• [WHAT YOU HAVE TO DO]:
Beginning with the line that holds "### Prerequisites", retype the rest of the listing exactly, last line included.

◆ ◆ ◆ ◆ ◆ ◆ ◆

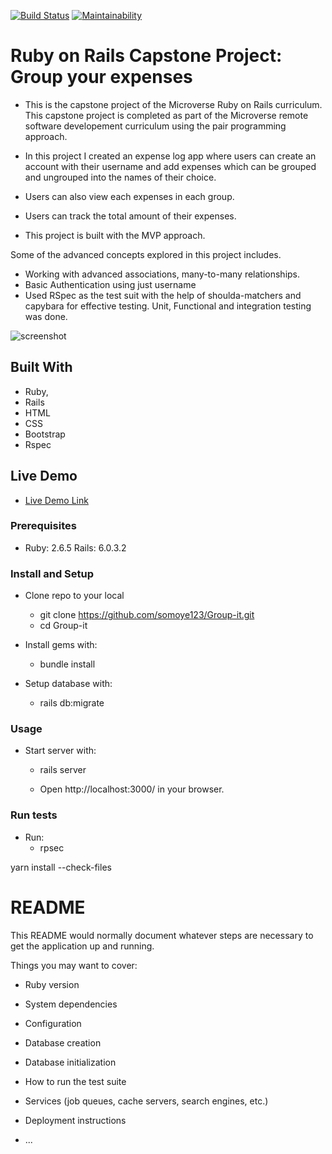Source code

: [![Build Status](https://travis-ci.org/OlawaleJoseph/team-save.svg?branch=develop)](https://travis-ci.org/OlawaleJoseph/team-save) [![Maintainability](https://api.codeclimate.com/v1/badges/7d3d0edb9439320812f5/maintainability)](https://codeclimate.com/github/OlawaleJoseph/team-save/maintainability)

# Ruby on Rails Capstone Project: Group your expenses

  - This is the capstone project of the Microverse Ruby on Rails curriculum. This capstone project is completed as part of the Microverse remote software developement curriculum using the pair programming approach.

  - In this project I created an expense log app where users can create an account with their username and add expenses which can be grouped and ungrouped into the names of their choice.

  - Users can also view each expenses in each group.

  - Users can track the total amount of their expenses.

  - This project is built with the MVP approach.

  Some of the advanced concepts explored in this project includes.
  - Working with advanced associations, many-to-many relationships.
  - Basic Authentication using just username
  - Used RSpec as the test suit with the help of shoulda-matchers and capybara for effective testing. Unit, Functional and integration testing was done.

  ![screenshot](./app/assets/images/group-it.png)

## Built With
  - Ruby,
  - Rails
  - HTML
  - CSS
  - Bootstrap
  - Rspec

## Live Demo

  - [Live Demo Link](https://group-it-capstone.herokuapp.com)

### Prerequisites

  - Ruby: 2.6.5 Rails: 6.0.3.2

### Install and Setup

  - Clone repo to your local
    - git clone https://github.com/somoye123/Group-it.git
    - cd Group-it

  - Install gems with:
    - bundle install

  - Setup database with:
    - rails db:migrate

### Usage

  - Start server with:
    - rails server

    - Open http://localhost:3000/ in your browser.

### Run tests
  - Run:
    - rpsec


yarn install --check-files

# README

This README would normally document whatever steps are necessary to get the
application up and running.

Things you may want to cover:

* Ruby version

* System dependencies

* Configuration

* Database creation

* Database initialization

* How to run the test suite

* Services (job queues, cache servers, search engines, etc.)

* Deployment instructions

* ...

◆ ◆ ◆ ◆ ◆ ◆ ◆

• [YOUR SOLUTION]:
### Prerequisites

  - Ruby: 2.6.5 Rails: 6.0.3.2

### Install and Setup

  - Clone repo to your local
    - git clone https://github.com/somoye123/Group-it.git
    - cd Group-it

  - Install gems with:
    - bundle install

  - Setup database with:
    - rails db:migrate

### Usage

  - Start server with:
    - rails server

    - Open http://localhost:3000/ in your browser.

### Run tests
  - Run:
    - rpsec


yarn install --check-files

# README

This README would normally document whatever steps are necessary to get the
application up and running.

Things you may want to cover:

* Ruby version

* System dependencies

* Configuration

* Database creation

* Database initialization

* How to run the test suite

* Services (job queues, cache servers, search engines, etc.)

* Deployment instructions

* ...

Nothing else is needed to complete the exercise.